[WHAT TO PRODUCE]
In the records below, locate the line containing "Cross Platform Multimedia", then output that line and all later lines exactly, through the last one.

Stored data:
___

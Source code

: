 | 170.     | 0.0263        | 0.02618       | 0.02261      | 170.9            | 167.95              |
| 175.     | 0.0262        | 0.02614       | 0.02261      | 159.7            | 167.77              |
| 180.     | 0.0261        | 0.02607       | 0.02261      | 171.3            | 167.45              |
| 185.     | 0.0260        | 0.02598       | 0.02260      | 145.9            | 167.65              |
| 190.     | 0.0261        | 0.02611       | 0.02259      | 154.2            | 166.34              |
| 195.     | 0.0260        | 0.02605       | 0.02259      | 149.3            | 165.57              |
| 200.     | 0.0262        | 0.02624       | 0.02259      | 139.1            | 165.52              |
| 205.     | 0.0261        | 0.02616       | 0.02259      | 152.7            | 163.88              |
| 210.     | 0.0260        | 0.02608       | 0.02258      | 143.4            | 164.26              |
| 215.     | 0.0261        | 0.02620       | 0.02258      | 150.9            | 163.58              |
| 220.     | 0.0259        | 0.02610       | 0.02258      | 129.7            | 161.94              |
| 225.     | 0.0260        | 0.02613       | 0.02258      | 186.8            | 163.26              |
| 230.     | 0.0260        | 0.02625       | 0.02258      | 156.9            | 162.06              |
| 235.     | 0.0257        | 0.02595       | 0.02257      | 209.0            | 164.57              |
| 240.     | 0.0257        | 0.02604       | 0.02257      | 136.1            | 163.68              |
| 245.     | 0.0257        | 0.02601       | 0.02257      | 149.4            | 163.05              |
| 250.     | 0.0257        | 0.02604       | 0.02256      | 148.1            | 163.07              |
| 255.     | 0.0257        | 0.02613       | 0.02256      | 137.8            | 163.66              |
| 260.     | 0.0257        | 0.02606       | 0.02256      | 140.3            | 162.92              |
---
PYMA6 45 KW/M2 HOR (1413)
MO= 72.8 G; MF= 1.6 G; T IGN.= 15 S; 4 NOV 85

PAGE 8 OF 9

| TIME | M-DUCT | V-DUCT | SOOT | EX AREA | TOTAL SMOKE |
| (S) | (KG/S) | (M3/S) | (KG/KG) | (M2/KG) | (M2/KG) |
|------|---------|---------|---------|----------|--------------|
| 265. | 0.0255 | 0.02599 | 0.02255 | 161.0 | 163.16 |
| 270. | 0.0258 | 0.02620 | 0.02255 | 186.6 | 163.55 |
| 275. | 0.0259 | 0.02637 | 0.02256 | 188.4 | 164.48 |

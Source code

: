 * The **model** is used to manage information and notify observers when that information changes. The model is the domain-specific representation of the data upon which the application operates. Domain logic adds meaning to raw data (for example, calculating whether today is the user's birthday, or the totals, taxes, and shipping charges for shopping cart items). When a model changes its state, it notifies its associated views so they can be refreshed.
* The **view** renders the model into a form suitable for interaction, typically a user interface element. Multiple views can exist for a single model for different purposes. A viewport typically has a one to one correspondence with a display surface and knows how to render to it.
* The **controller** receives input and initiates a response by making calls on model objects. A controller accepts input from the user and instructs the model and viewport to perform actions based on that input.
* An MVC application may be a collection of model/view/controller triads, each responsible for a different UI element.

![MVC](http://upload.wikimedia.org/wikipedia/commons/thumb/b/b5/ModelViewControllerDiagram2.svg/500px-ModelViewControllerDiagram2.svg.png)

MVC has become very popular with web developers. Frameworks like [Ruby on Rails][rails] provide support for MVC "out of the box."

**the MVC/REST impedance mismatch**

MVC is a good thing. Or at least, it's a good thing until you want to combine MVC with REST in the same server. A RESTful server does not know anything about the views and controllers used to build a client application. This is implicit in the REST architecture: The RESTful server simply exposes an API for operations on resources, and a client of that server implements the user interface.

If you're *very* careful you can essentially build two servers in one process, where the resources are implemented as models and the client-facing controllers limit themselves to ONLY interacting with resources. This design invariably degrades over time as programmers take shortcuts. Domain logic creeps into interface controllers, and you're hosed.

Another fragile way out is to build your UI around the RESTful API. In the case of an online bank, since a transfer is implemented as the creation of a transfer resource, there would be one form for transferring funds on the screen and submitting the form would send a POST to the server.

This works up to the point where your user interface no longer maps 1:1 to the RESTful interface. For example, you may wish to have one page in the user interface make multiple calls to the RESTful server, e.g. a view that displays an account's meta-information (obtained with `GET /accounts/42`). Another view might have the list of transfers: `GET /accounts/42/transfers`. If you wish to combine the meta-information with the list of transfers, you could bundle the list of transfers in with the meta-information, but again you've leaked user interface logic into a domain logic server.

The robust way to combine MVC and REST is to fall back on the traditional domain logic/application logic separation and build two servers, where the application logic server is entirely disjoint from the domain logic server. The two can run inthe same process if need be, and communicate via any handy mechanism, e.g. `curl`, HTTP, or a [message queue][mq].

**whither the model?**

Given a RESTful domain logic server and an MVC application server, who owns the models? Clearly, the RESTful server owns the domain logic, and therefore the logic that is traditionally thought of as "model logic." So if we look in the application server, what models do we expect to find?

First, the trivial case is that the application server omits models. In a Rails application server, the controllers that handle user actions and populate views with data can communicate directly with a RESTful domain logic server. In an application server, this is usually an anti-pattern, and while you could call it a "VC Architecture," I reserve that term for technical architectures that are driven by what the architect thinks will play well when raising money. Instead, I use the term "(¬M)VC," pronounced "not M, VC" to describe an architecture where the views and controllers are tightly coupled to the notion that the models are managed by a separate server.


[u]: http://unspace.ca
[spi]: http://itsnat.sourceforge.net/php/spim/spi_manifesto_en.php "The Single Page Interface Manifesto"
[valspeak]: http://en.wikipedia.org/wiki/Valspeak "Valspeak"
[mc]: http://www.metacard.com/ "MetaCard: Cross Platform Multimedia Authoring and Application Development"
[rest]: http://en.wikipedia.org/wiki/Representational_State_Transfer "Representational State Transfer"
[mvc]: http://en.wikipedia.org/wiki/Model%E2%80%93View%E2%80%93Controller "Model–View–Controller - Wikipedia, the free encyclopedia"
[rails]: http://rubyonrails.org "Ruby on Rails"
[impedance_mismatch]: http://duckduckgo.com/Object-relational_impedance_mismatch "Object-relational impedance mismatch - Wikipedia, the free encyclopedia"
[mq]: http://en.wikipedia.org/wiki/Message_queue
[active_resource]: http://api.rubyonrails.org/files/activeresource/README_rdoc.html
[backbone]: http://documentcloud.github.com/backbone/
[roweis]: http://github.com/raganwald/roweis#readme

___

[ANSWER TO THE EXERCISE]
[mc]: http://www.metacard.com/ "MetaCard: Cross Platform Multimedia Authoring and Application Development"
[rest]: http://en.wikipedia.org/wiki/Representational_State_Transfer "Representational State Transfer"
[mvc]: http://en.wikipedia.org/wiki/Model%E2%80%93View%E2%80%93Controller "Model–View–Controller - Wikipedia, the free encyclopedia"
[rails]: http://rubyonrails.org "Ruby on Rails"
[impedance_mismatch]: http://duckduckgo.com/Object-relational_impedance_mismatch "Object-relational impedance mismatch - Wikipedia, the free encyclopedia"
[mq]: http://en.wikipedia.org/wiki/Message_queue
[active_resource]: http://api.rubyonrails.org/files/activeresource/README_rdoc.html
[backbone]: http://documentcloud.github.com/backbone/
[roweis]: http://github.com/raganwald/roweis#readme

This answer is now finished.